How do you decide who you are?

How do you decide who you are when who you are is constantly changing?


You may start out as a daughter or son, devotedly hoping and seeking the love and attention of a parent or a parental figure. Then, suddenly you realize that you are separate from that figure, that in some unfathomable way, they have a life that is separate from you. You realize that someday you will separate from them and exist on your own.

Perhaps at that exact moment, when you have realized that you are and are not a part of them, you see that some parts of them just do not fit with some parts of you. Its like a puzzle piece that has pieces that don’t exactly fit some other puzzle pieces. Where there is a dip, you might have a bump.


Perhaps in real life you can fit the bump and the dip together and be left with a smooth enough fit to be functional. But what about when you have a dip on both pieces and a bump on both pieces. There is just not a fit to be made. Constant shifting and smoothing and adjusting does not create a smooth surface.


Love for yourself or hate for yourself can depend a lot on the dips and bumps of your pieces. You are still seeing yourself as a part of your parents and continue seeking the love, attention and now approval that could bring smoothness and “fit”! This may be the first time you actually thought about how you fit with those around you, those you loved. It did not much matter if they were parent, friends or significant others. You were you, and that was a startling thought!


Now that you can conceive of yourself as a separate entity, you begin to think about how you are a member of a group, a pack. Perhaps a pack of neighborhood kids, a pack of teammates, a pack of junior high kids, a pack of high schoolers or of young adults. And then you started to think about just who you were in that pack. Were you the leader, the mindless follower, the outlier, the never-fit-in-er, the copier? With luck and self-reflection and a growing maturity, you either sought a pack you fit into, just as you were, or morphed into something that was accepted by your desired pack. Either way, for good or ill, you were a pack member.

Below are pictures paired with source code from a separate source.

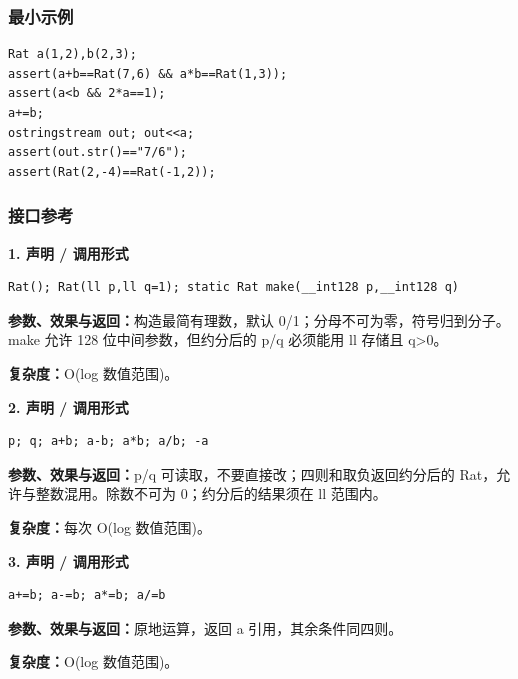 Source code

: \documentclass[UTF8,a4paper,10pt]{ctexart}
\begin{document}
\subsubsection*{最小示例}
\begin{lstlisting}
Rat a(1,2),b(2,3);
assert(a+b==Rat(7,6) && a*b==Rat(1,3));
assert(a<b && 2*a==1);
a+=b;
ostringstream out; out<<a;
assert(out.str()=="7/6");
assert(Rat(2,-4)==Rat(-1,2));
\end{lstlisting}
\subsubsection*{接口参考}
\noindent\begin{minipage}{\textwidth}
\textbf{1. 声明 / 调用形式}
\begin{lstlisting}
Rat(); Rat(ll p,ll q=1); static Rat make(__int128 p,__int128 q)
\end{lstlisting}
\textbf{参数、效果与返回：}构造最简有理数，默认 0/1；分母不可为零，符号归到分子。make 允许 128 位中间参数，但约分后的 p/q 必须能用 ll 存储且 q>0。

\textbf{复杂度：}O(log 数值范围)。

\end{minipage}\par\vspace{0.4em}
\noindent\begin{minipage}{\textwidth}
\textbf{2. 声明 / 调用形式}
\begin{lstlisting}
p; q; a+b; a-b; a*b; a/b; -a
\end{lstlisting}
\textbf{参数、效果与返回：}p/q 可读取，不要直接改；四则和取负返回约分后的 Rat，允许与整数混用。除数不可为 0；约分后的结果须在 ll 范围内。

\textbf{复杂度：}每次 O(log 数值范围)。

\end{minipage}\par\vspace{0.4em}
\noindent\begin{minipage}{\textwidth}
\textbf{3. 声明 / 调用形式}
\begin{lstlisting}
a+=b; a-=b; a*=b; a/=b
\end{lstlisting}
\textbf{参数、效果与返回：}原地运算，返回 a 引用，其余条件同四则。

\textbf{复杂度：}O(log 数值范围)。

\end{minipage}\par\vspace{0.4em}
\end{document}
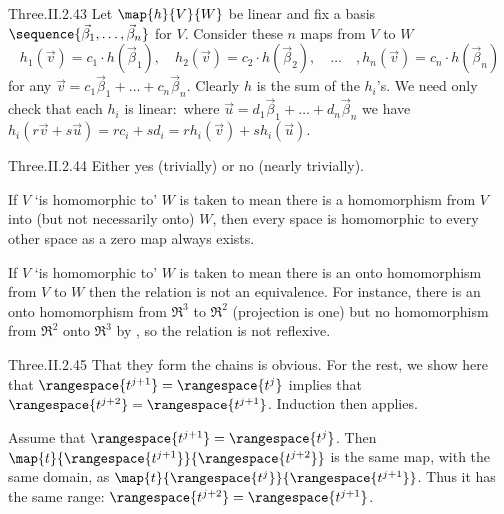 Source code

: \begin{ans}{Three.II.2.43}
      Let \( \map{h}{V}{W} \) be linear and fix a basis
      \( \sequence{\vec{\beta}_1,\dots,\vec{\beta}_n} \) for \( V \).
      Consider these \( n \) maps from \( V \) to \( W \)
      \begin{equation*}
        h_1(\vec{v})=c_1\cdot h(\vec{\beta}_1),
        \quad
        h_2(\vec{v})=c_2\cdot h(\vec{\beta}_2),
        \quad\ldots\quad,
        h_n(\vec{v})=c_n\cdot h(\vec{\beta}_n)
      \end{equation*}
      for any \( \vec{v}=c_1\vec{\beta}_1+\dots+c_n\vec{\beta}_n \).
      Clearly \( h \) is the sum of the \( h_i \)'s.
      We need only check that each \( h_i \) is linear:~where
      \( \vec{u}=d_1\vec{\beta}_1+\dots+d_n\vec{\beta}_n \) we have
      \( h_i(r\vec{v}+s\vec{u})=rc_i+sd_i=rh_i(\vec{v})+sh_i(\vec{u}) \).
    
\end{ans}
\begin{ans}{Three.II.2.44}
     Either yes (trivially) or no (nearly trivially).

     If \( V \) `is homomorphic to' \( W \) is taken to mean there is a
     homomorphism from \( V \) into (but not necessarily onto) \( W \),
     then every space is homomorphic to every other space as a zero map always
     exists.

     If \( V \) `is homomorphic to' \( W \) is taken to mean there is an
     onto homomorphism from \( V \) to \( W \) then the relation is not
     an equivalence.
     For instance, there is an onto
     homomorphism from \( \Re^3 \) to \( \Re^2 \)
     (projection is one) but no homomorphism from \( \Re^2 \) onto
     \( \Re^3 \) by ,
     so the relation is not reflexive.
   
\end{ans}
\begin{ans}{Three.II.2.45}
      That they form the chains is obvious.
      For the rest, we show here that
      \( \rangespace{t^{j+1}}=\rangespace{t^{j}} \)
      implies that
      \( \rangespace{t^{j+2}}=\rangespace{t^{j+1}} \).
      Induction then applies.

      Assume that
      \( \rangespace{t^{j+1}}=\rangespace{t^{j}} \).
      Then \( \map{t}{\rangespace{t^{j+1}}}{\rangespace{t^{j+2}}} \)
      is the same map, with the same domain, as
      \( \map{t}{\rangespace{t^{j}}}{\rangespace{t^{j+1}}} \).
      Thus it has the same range:
      \( \rangespace{t^{j+2}}=\rangespace{t^{j+1}} \).
    
\end{ans}
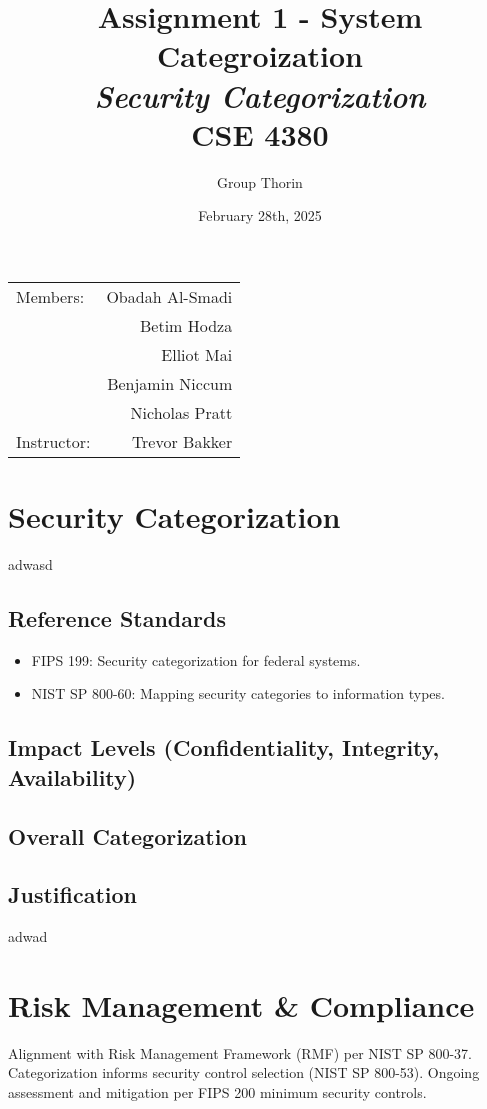 \documentclass{article}
\title{Assignment 1 - System Categroization \\ \textit{Security Categorization}\\ CSE 4380}
\author{Group Thorin}
\date{February 28th, 2025}
\begin{document}
\maketitle
\begin{center}
\begin{tabular}{l r}

Members: 	& Obadah Al-Smadi\\
			& Betim Hodza\\
			& Elliot Mai\\
			& Benjamin Niccum\\
        	& Nicholas Pratt\\
Instructor: & Trevor Bakker\end{tabular}
\end{center}

\newpage

\setcounter{tocdepth}{2}
\tableofcontents
\newpage

\listoffigures
\listoftables
\newpage

\section{Security Categorization}
 adwasd
\subsection{Reference Standards}
\begin{itemize}
    \item FIPS 199: Security categorization for federal systems.
    \item NIST SP 800-60: Mapping security categories to information types.
\end{itemize}

\subsection{Impact Levels (Confidentiality, Integrity, Availability)}


\subsection{Overall Categorization}

\subsection{Justification}
adwad
\newpage

\section{Risk Management \& Compliance}

Alignment with Risk Management Framework (RMF) per NIST SP 800-37. Categorization informs security control selection (NIST SP 800-53). Ongoing assessment and mitigation per FIPS 200 minimum security controls.
\end{document}
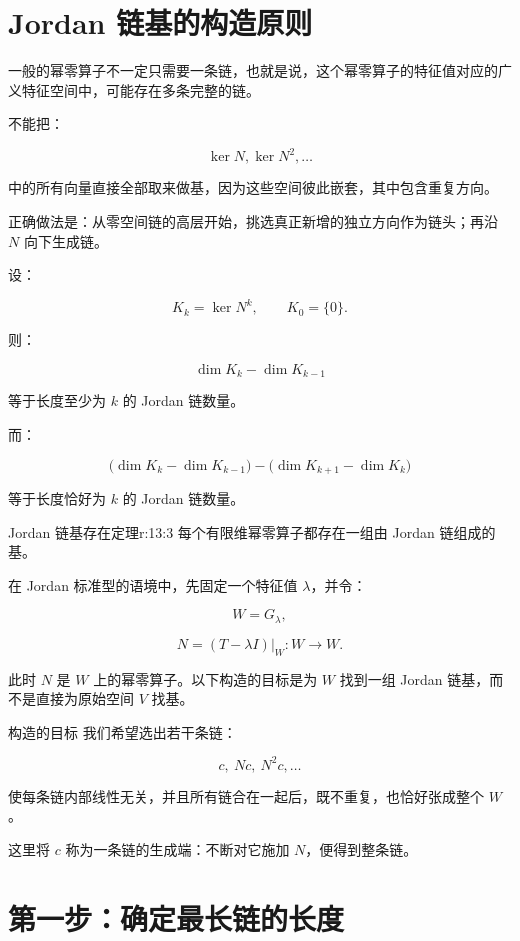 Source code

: \section{Jordan 链基的构造原则}

一般的幂零算子不一定只需要一条链，也就是说，这个幂零算子的特征值对应的广义特征空间中，可能存在多条完整的链。

不能把：

\[
\ker N,\ker N^2,\ldots
\]

中的所有向量直接全部取来做基，因为这些空间彼此嵌套，其中包含重复方向。

正确做法是：从零空间链的高层开始，挑选真正新增的独立方向作为链头；再沿 $N$ 向下生成链。

设：

\[
K_k=\ker N^k,
\qquad
K_0=\{0\}.
\]

则：

\[
\dim K_k-\dim K_{k-1}
\]

等于长度至少为 $k$ 的 Jordan 链数量。

而：

\[
\bigl(\dim K_k-\dim K_{k-1}\bigr)
-
\bigl(\dim K_{k+1}-\dim K_k\bigr)
\]

等于长度恰好为 $k$ 的 Jordan 链数量。

\begin{jthm}{Jordan 链基存在定理}{r:13:3}
每个有限维幂零算子都存在一组由 Jordan 链组成的基。

在 Jordan 标准型的语境中，先固定一个特征值 $\lambda$，并令：

\[
W=G_\lambda,
\]

\[
N=(T-\lambda I)|_W:W\to W.
\]

此时 $N$ 是 $W$ 上的幂零算子。以下构造的目标是为 $W$ 找到一组 Jordan 链基，而不是直接为原始空间 $V$ 找基。
\end{jthm}

\begin{jidea}{构造的目标}
我们希望选出若干条链：

\[
c,\ Nc,\ N^2c,\ldots
\]

使每条链内部线性无关，并且所有链合在一起后，既不重复，也恰好张成整个 $W$。

这里将 $c$ 称为一条链的生成端：不断对它施加 $N$，便得到整条链。
\end{jidea}

\section{第一步：确定最长链的长度}

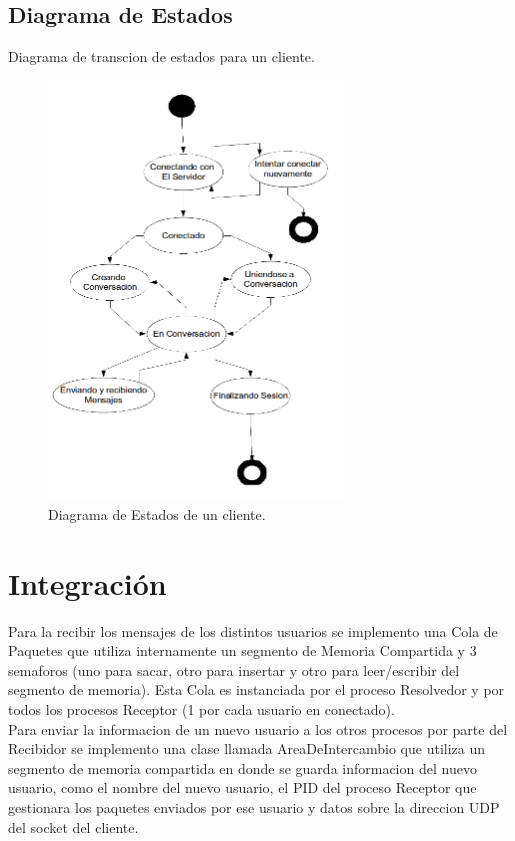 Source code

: \documentclass[a4paper,12pt,titlepage]{article}
\begin{document}
\subsection{Diagrama de Estados}
Diagrama de transcion de estados para un cliente.
\begin{figure}[h!]
\centering
\includegraphics[width=0.7\textwidth]{dia_estados_cliente.png}
\caption{Diagrama de Estados de un cliente.}
\label{fig:estados}
\end{figure}

\newpage
\section{Integración}

Para la recibir los mensajes de los distintos usuarios se implemento una Cola de Paquetes que utiliza internamente un segmento de Memoria Compartida y 3 semaforos (uno para sacar, otro para insertar y otro para leer/escribir del segmento de memoria). Esta Cola es instanciada por el proceso Resolvedor y por todos los procesos Receptor (1 por cada usuario en conectado).\\

Para enviar la informacion de un nuevo usuario a los otros procesos por parte del Recibidor se implemento una clase llamada AreaDeIntercambio que utiliza un segmento de memoria compartida en donde se guarda informacion del nuevo usuario, como el nombre del nuevo usuario, el PID del proceso Receptor que gestionara los paquetes enviados por ese usuario y datos sobre la direccion UDP del socket del cliente.\\
\end{document}
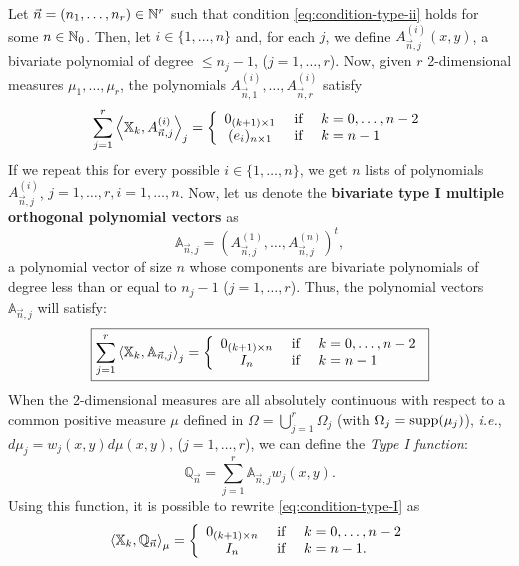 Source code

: \documentclass[portrait,final,a0paper,fontscale=0.38]{baposter}
\begin{document}
\begin{poster}
{
\begin{multicols}{2}
  Let $\vec n = (n_1,\dots,n_r)\in\mathbb{N}^r$ such that condition \eqref{eq:condition-type-ii} holds for some $n\in\mathbb{N}_0$. Then, let $i\in\{1,\dots,n\}$ and, for each $j$, we define $A_{\vec n, j}^{(i)}(x,y)$, a bivariate polynomial of degree $\leq n_j-1$, ($j=1,\dots,r$). Now, given $r$ 2-dimensional measures $\mu_1,\dots,\mu_r$, the polynomials $A_{\vec n, 1}^{(i)}, \dots, A_{\vec n, r}^{(i)}$ satisfy
\begin{equation}
    \label{eq:first-condition-type-I}
    \sum_{j=1}^r \left\langle \mathbb X_k , A_{\vec n,j}^{(i)} \right\rangle_j = \left\{\begin{array}{ccl}
        0_{(k+1)\times 1} &   \text{ if } & k=0,\dots,n-2 \\
        (e_i)_{n\times 1}  & \text{ if } & k=n-1      
    \end{array}\right.
\end{equation}
If we repeat this for every possible $i\in\{1,\dots,n\}$, we get $n$ lists of polynomials $A_{\vec n, j}^{(i)}$, $j=1,\dots,r, i=1,\dots,n$. Now, let us denote the \textbf{bivariate type I multiple orthogonal polynomial vectors} as
$$
\mathbb A_{\vec n,j} = (A_{\vec n, j}^{(1)}, \dots, A_{\vec n, j}^{(n)})^t,
$$
a polynomial vector of size $n$ whose components are bivariate polynomials of degree less than or equal to $n_j-1$ ($j=1,\dots,r$). Thus, the polynomial vectors $\mathbb A_{\vec n,j}$ will satisfy:
\begin{equation}
    \label{eq:condition-type-I}
    \boxed{\sum_{j=1}^r \left\langle \mathbb X_k , \mathbb A_{\vec n,j} \right\rangle_j = \left\{\begin{array}{ccl}
        0_{(k+1)\times n} &   \text{ if } & k=0,\dots,n-2 \\
        I_n & \text{ if } & k=n-1      
    \end{array}\right.}
\end{equation}
When the 2-dimensional measures are all absolutely continuous with respect to a common positive measure $\mu$ defined in \linebreak$\Omega = \displaystyle\bigcup_{j=1}^r \Omega_j$ (with $\Omega_j=\mathrm{supp}(\mu_j)$), \textit{i.e.}, $d\mu_j = w_j(x,y)d\mu(x,y)$, ($j=1,\dots,r$), we can define the \textit{Type I function}:
\begin{equation}
    \label{eq:type-I-function-2-vars}
    \mathbb Q_{\vec n} = \sum_{j=1}^r \mathbb A_{\vec n,j}w_j(x,y).
\end{equation}
Using this function, it is possible to rewrite \eqref{eq:condition-type-I} as
\begin{equation}
    \left\langle \mathbb X_k , \mathbb Q_{\vec n} \right\rangle_\mu = \left\{\begin{array}{ccl}
        0_{(k+1)\times n} &   \text{ if } & k=0,\dots,n-2 \\
        I_n & \text{ if } & k=n-1.
    \end{array}\right.     
\end{equation}


\end{multicols}}
\end{poster}
\end{document}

If you chose to be the loner that never felt you fit in with being a part of a pack, was it because you realized that the pack was transient, and perhaps a transient vision of yourself? Finding a pack that your bumps and dips fit into may have been a point of redemption to who you were, or a point of damnation and self-loathing. Regardless, holding the pack mentality for too long and too tightly could inhibit growth as an individual and exploration of new and amazing images of yourself. Holding onto the pack could thwart finding out just who you were!


Just as you escaped permanently bonding to the fit between you and your family, and you and a newly discovered pack, you began to visualize a new image of yourself. You were the complement to a partner…and other! The need to be known by someone, accepted as you were, and completed by another loomed large. You began to see yourself as yet another part of who you were. You were a partner, a significant other to one other human.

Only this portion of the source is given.